▶ What to work on:
An exact reproduction of all entries is required.

Start of Provided information

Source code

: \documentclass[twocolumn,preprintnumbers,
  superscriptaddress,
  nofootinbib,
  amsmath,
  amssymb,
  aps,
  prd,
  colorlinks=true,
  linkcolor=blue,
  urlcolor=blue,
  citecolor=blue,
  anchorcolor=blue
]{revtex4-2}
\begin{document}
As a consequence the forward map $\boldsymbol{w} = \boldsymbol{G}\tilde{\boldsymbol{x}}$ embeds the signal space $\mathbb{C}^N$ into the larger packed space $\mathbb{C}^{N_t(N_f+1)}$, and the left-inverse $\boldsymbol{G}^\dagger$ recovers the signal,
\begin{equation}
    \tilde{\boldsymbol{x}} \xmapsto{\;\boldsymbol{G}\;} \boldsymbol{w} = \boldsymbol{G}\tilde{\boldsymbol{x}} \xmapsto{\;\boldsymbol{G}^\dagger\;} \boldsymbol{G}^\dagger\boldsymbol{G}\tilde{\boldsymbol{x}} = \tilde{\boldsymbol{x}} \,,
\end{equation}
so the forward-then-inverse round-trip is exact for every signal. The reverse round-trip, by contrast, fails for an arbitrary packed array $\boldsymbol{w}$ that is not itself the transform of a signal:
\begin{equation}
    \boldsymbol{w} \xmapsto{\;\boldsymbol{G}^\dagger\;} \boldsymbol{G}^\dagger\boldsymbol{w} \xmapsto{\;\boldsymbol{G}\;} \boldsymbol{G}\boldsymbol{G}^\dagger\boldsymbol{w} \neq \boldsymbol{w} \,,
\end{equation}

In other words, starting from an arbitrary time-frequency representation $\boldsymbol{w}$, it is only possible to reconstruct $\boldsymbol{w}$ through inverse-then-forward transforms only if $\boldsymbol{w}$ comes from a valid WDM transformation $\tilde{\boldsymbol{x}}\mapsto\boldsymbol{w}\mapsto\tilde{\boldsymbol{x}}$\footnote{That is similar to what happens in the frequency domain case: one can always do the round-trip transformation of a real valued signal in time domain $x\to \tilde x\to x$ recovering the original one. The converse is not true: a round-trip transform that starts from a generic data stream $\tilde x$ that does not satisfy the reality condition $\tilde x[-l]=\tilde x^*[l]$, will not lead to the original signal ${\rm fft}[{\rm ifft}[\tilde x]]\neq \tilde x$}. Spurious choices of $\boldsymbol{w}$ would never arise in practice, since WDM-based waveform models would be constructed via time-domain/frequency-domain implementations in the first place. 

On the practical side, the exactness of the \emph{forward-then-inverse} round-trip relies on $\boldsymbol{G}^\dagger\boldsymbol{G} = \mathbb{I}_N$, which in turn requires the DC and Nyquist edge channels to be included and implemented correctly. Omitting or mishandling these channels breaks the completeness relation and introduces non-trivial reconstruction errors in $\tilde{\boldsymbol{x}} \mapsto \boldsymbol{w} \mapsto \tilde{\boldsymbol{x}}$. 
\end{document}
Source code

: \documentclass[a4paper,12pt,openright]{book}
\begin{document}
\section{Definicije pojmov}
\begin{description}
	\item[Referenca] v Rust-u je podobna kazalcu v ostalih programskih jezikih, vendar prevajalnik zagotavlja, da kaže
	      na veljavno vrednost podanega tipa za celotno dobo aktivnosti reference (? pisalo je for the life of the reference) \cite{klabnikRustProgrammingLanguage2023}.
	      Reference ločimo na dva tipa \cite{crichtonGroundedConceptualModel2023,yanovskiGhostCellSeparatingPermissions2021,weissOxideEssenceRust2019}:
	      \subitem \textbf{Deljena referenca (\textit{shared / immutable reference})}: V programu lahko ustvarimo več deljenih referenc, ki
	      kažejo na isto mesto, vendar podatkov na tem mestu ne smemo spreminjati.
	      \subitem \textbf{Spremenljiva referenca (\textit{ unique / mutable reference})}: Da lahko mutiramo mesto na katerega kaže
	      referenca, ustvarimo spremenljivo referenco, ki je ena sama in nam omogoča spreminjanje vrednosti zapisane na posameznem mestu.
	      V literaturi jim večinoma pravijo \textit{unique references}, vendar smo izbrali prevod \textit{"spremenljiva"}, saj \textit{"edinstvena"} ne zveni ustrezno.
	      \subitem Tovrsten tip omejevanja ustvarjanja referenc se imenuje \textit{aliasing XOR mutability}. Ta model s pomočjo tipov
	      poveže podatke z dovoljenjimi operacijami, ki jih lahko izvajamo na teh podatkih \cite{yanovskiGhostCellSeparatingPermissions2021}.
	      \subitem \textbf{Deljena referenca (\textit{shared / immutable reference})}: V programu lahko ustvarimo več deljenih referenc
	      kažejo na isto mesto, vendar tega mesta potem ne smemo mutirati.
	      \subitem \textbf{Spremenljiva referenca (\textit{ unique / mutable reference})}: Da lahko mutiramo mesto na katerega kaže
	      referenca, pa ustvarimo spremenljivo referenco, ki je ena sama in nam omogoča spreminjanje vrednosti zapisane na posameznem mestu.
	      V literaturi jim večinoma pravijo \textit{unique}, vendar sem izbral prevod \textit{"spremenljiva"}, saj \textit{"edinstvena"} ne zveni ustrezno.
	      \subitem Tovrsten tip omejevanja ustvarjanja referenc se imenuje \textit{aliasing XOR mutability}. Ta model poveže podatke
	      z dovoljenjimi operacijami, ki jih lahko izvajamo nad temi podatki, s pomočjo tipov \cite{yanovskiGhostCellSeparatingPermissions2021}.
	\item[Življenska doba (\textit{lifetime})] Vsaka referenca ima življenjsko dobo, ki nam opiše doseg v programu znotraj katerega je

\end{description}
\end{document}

End of Provided information

▶ Exercise result:
Source code

: \documentclass[twocolumn,preprintnumbers,
  superscriptaddress,
  nofootinbib,
  amsmath,
  amssymb,
  aps,
  prd,
  colorlinks=true,
  linkcolor=blue,
  urlcolor=blue,
  citecolor=blue,
  anchorcolor=blue
]{revtex4-2}
\begin{document}
As a consequence the forward map $\boldsymbol{w} = \boldsymbol{G}\tilde{\boldsymbol{x}}$ embeds the signal space $\mathbb{C}^N$ into the larger packed space $\mathbb{C}^{N_t(N_f+1)}$, and the left-inverse $\boldsymbol{G}^\dagger$ recovers the signal,
\begin{equation}
    \tilde{\boldsymbol{x}} \xmapsto{\;\boldsymbol{G}\;} \boldsymbol{w} = \boldsymbol{G}\tilde{\boldsymbol{x}} \xmapsto{\;\boldsymbol{G}^\dagger\;} \boldsymbol{G}^\dagger\boldsymbol{G}\tilde{\boldsymbol{x}} = \tilde{\boldsymbol{x}} \,,
\end{equation}
so the forward-then-inverse round-trip is exact for every signal. The reverse round-trip, by contrast, fails for an arbitrary packed array $\boldsymbol{w}$ that is not itself the transform of a signal:
\begin{equation}
    \boldsymbol{w} \xmapsto{\;\boldsymbol{G}^\dagger\;} \boldsymbol{G}^\dagger\boldsymbol{w} \xmapsto{\;\boldsymbol{G}\;} \boldsymbol{G}\boldsymbol{G}^\dagger\boldsymbol{w} \neq \boldsymbol{w} \,,
\end{equation}

In other words, starting from an arbitrary time-frequency representation $\boldsymbol{w}$, it is only possible to reconstruct $\boldsymbol{w}$ through inverse-then-forward transforms only if $\boldsymbol{w}$ comes from a valid WDM transformation $\tilde{\boldsymbol{x}}\mapsto\boldsymbol{w}\mapsto\tilde{\boldsymbol{x}}$\footnote{That is similar to what happens in the frequency domain case: one can always do the round-trip transformation of a real valued signal in time domain $x\to \tilde x\to x$ recovering the original one. The converse is not true: a round-trip transform that starts from a generic data stream $\tilde x$ that does not satisfy the reality condition $\tilde x[-l]=\tilde x^*[l]$, will not lead to the original signal ${\rm fft}[{\rm ifft}[\tilde x]]\neq \tilde x$}. Spurious choices of $\boldsymbol{w}$ would never arise in practice, since WDM-based waveform models would be constructed via time-domain/frequency-domain implementations in the first place. 

On the practical side, the exactness of the \emph{forward-then-inverse} round-trip relies on $\boldsymbol{G}^\dagger\boldsymbol{G} = \mathbb{I}_N$, which in turn requires the DC and Nyquist edge channels to be included and implemented correctly. Omitting or mishandling these channels breaks the completeness relation and introduces non-trivial reconstruction errors in $\tilde{\boldsymbol{x}} \mapsto \boldsymbol{w} \mapsto \tilde{\boldsymbol{x}}$. 
\end{document}
Source code

: \documentclass[a4paper,12pt,openright]{book}
\begin{document}
\section{Definicije pojmov}
\begin{description}
	\item[Referenca] v Rust-u je podobna kazalcu v ostalih programskih jezikih, vendar prevajalnik zagotavlja, da kaže
	      na veljavno vrednost podanega tipa za celotno dobo aktivnosti reference (? pisalo je for the life of the reference) \cite{klabnikRustProgrammingLanguage2023}.
	      Reference ločimo na dva tipa \cite{crichtonGroundedConceptualModel2023,yanovskiGhostCellSeparatingPermissions2021,weissOxideEssenceRust2019}:
	      \subitem \textbf{Deljena referenca (\textit{shared / immutable reference})}: V programu lahko ustvarimo več deljenih referenc, ki
	      kažejo na isto mesto, vendar podatkov na tem mestu ne smemo spreminjati.
	      \subitem \textbf{Spremenljiva referenca (\textit{ unique / mutable reference})}: Da lahko mutiramo mesto na katerega kaže
	      referenca, ustvarimo spremenljivo referenco, ki je ena sama in nam omogoča spreminjanje vrednosti zapisane na posameznem mestu.
	      V literaturi jim večinoma pravijo \textit{unique references}, vendar smo izbrali prevod \textit{"spremenljiva"}, saj \textit{"edinstvena"} ne zveni ustrezno.
	      \subitem Tovrsten tip omejevanja ustvarjanja referenc se imenuje \textit{aliasing XOR mutability}. Ta model s pomočjo tipov
	      poveže podatke z dovoljenjimi operacijami, ki jih lahko izvajamo na teh podatkih \cite{yanovskiGhostCellSeparatingPermissions2021}.
	      \subitem \textbf{Deljena referenca (\textit{shared / immutable reference})}: V programu lahko ustvarimo več deljenih referenc
	      kažejo na isto mesto, vendar tega mesta potem ne smemo mutirati.
	      \subitem \textbf{Spremenljiva referenca (\textit{ unique / mutable reference})}: Da lahko mutiramo mesto na katerega kaže
	      referenca, pa ustvarimo spremenljivo referenco, ki je ena sama in nam omogoča spreminjanje vrednosti zapisane na posameznem mestu.
	      V literaturi jim večinoma pravijo \textit{unique}, vendar sem izbral prevod \textit{"spremenljiva"}, saj \textit{"edinstvena"} ne zveni ustrezno.
	      \subitem Tovrsten tip omejevanja ustvarjanja referenc se imenuje \textit{aliasing XOR mutability}. Ta model poveže podatke
	      z dovoljenjimi operacijami, ki jih lahko izvajamo nad temi podatki, s pomočjo tipov \cite{yanovskiGhostCellSeparatingPermissions2021}.
	\item[Življenska doba (\textit{lifetime})] Vsaka referenca ima življenjsko dobo, ki nam opiše doseg v programu znotraj katerega je

\end{description}
\end{document}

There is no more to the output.